How NOT to Monitor Your Database
Do you have experience putting out backend database fires? What were some things you wished you had done differently? Proactive database monitoring is more cost efficient, manageable, and sanity-saving than reactive monitoring. We reviewed some of the most common mistakes - too many log messages, metric “melting pots,” retroactive changes, incomplete visibility, undefined KPIs - and put together an action plan on how to prevent them. From our experience, we've listed out the top 5 biggest (and preventable!) database monitoring pitfalls.
There never seem to be enough logging levels to capture the desired granularity and relevance of a log message accurately. Is it
DEBUG? What if it’s
DEBUG but it’s for a condition we should
WARN about? Is there really a linear hierarchy here? If you’re like most people, you’ve seen at least once an extension of those types of standard logging levels on top of a widely available logging system in an attempt to add even more custom levels. There exists a good argument that there should really only be two types of log messages: those useful for writing and debugging the code, and those useful for operating it.

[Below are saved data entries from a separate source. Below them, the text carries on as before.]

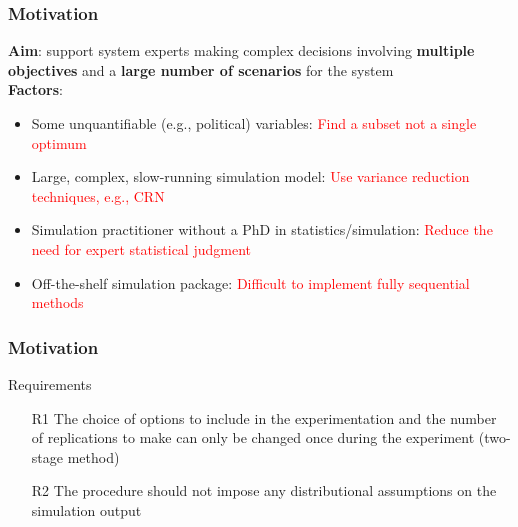 \documentclass[aspectratio=169]{beamer}
\begin{document}

\begin{frame}
\frametitle{Motivation}
\textbf{Aim}: support system experts making complex decisions involving \textbf{multiple objectives} and a \textbf{large number of scenarios} for the system\\
\textbf{Factors}:
\begin{itemize}
\item Some unquantifiable (e.g., political) variables:   \textcolor{red}{Find a subset not a single optimum}
\item Large, complex, slow-running simulation model:  \textcolor{red}{Use variance reduction techniques, e.g., CRN}
\item Simulation practitioner without a PhD in statistics/simulation: \textcolor{red}{Reduce the need for expert statistical judgment}
\item Off-the-shelf simulation package:  \textcolor{red}{Difficult to implement fully sequential methods}
\end{itemize}
\end{frame}




\begin{frame}
\frametitle{Motivation}
\begin{block}{Requirements}
\begin{itemize}
\item[R1] The choice of options to include in the experimentation and the number of replications to make can only be changed once during the experiment (two-stage method)
\item[R2]The procedure should not impose any distributional assumptions on the simulation output

\end{itemize}
\end{block}

\end{frame}
\end{document}
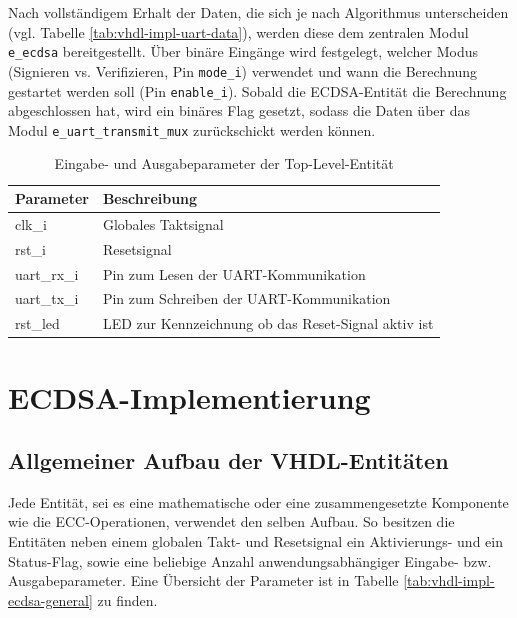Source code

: Nach vollständigem Erhalt der Daten, die sich je nach Algorithmus unterscheiden (vgl. Tabelle \ref{tab:vhdl-impl-uart-data}), werden diese dem zentralen Modul \texttt{e\_ecdsa} bereitgestellt. Über binäre Eingänge wird festgelegt, welcher Modus (Signieren vs. Verifizieren, Pin \texttt{mode\_i}) verwendet und wann die Berechnung gestartet werden soll (Pin \texttt{enable\_i}). Sobald die ECDSA-Entität die Berechnung abgeschlossen hat, wird ein binäres Flag gesetzt, sodass die Daten über das Modul \texttt{e\_uart\_transmit\_mux} zurückschickt werden können. \\
 
\begin{table} [h]
	\centering 
	\begin{tabular}{ | p{3cm} | p{12cm} | }
		\hline
		\textbf{Parameter} & \textbf{Beschreibung}\\
		\hline
		clk\_i & Globales Taktsignal \\
		\hline
		rst\_i & Resetsignal \\
		\hline
		uart\_rx\_i & Pin zum Lesen der UART-Kommunikation \\
		\hline
		uart\_tx\_i & Pin zum Schreiben der UART-Kommunikation \\
		\hline
		rst\_led & LED zur Kennzeichnung ob das Reset-Signal aktiv ist \\
		\hline
	\end{tabular}
	\caption{Eingabe- und Ausgabeparameter der Top-Level-Entität}
	\label{tab:vhdl-impl-tld-ecdsa-param}
\end{table} 


\section{ECDSA-Implementierung}
\label{vhdl-impl-general}

\subsection{Allgemeiner Aufbau der VHDL-Entitäten}
\label{vhdl-impl-general-entity}

Jede Entität, sei es eine mathematische oder eine zusammengesetzte Komponente wie die ECC-Operationen, verwendet den selben Aufbau. So besitzen die Entitäten neben einem globalen Takt- und Resetsignal ein Aktivierungs- und ein Status-Flag, sowie eine beliebige Anzahl anwendungsabhängiger Eingabe- bzw. Ausgabeparameter. Eine Übersicht der Parameter ist in Tabelle \ref{tab:vhdl-impl-ecdsa-general} zu finden. \\

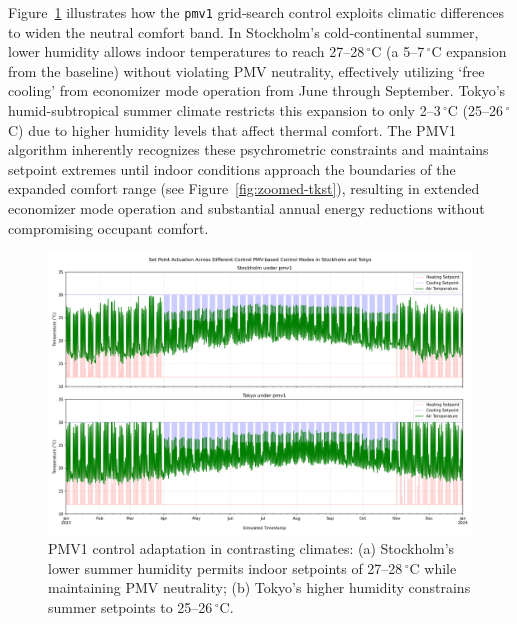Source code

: Figure~\ref{fig:stockholm-tokyo} illustrates how the \texttt{pmv1} grid‐search control exploits climatic differences to widen the neutral comfort band. In Stockholm’s cold‐continental summer, lower humidity allows indoor temperatures to reach 27–28\,$^\circ$C (a 5–7\,$^\circ$C expansion from the baseline) without violating PMV neutrality, effectively utilizing `free cooling' from economizer mode operation from June through September. Tokyo's humid-subtropical summer climate restricts this expansion to only 2–3\,$^\circ$C (25–26\,$^\circ$C) due to higher humidity levels that affect thermal comfort. The PMV1 algorithm inherently recognizes these psychrometric constraints and maintains setpoint extremes until indoor conditions approach the boundaries of the expanded comfort range (see Figure~\ref{fig:zoomed-tkst}), resulting in extended economizer mode operation and substantial annual energy reductions without compromising occupant comfort.

\begin{figure}[h!]
    \centering
    \includegraphics[width=0.95\linewidth]{figs/Stockholm_Tokyo.png}
    \caption{PMV1 control adaptation in contrasting climates: (a) Stockholm’s lower summer humidity permits indoor setpoints of 27–28\,$^\circ$C while maintaining PMV neutrality; (b) Tokyo’s higher humidity constrains summer setpoints to 25–26\,$^\circ$C.}
    \label{fig:stockholm-tokyo}
\end{figure}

Mixed Status and Configuration Variables
Many systems don’t distinguish between status variables, which signal the system’s state, and configuration variables, which are inputs to the system’s operation. For example, in both MySQL and Redis, the commands to get system status will return mixtures of configuration variables and status metrics. Such a metrics “melting pot” is a very common problem that usually requires custom code or exception lists (blacklist/whitelist) to identify which variables are what.
Breaking Backwards Compatability
If you change the meaning or dimensions of a metric, ideally you should leave the old behavior unchanged and introduce a replacement alongside it. Failure to do this causes a lot of work for other systems. For example, in MySQL, the SHOW STATUS command was changed to include connection-specific counters by default, with the old system-wide global counters accessible via a different query syntax. This change was just a bad decision, and it caused an enormous amount of grief. Likewise, the meaning of MySQL’s “Questions” status variable was changed at one point, and the old behavior was available in a new variable called “Queries.” Essentially, they renamed a variable and then introduced a new, different variable with the same name as the old one. This change also caused a lot of confusion. Don’t do this.
Again, the easiest example of this is in MySQL, which has had a
SHOW VARIABLES command for many years. Most, but not all, of the server’s command line options had identically named variables visible in the output of this command. But some were missing entirely, and others were present but under names that didn’t match.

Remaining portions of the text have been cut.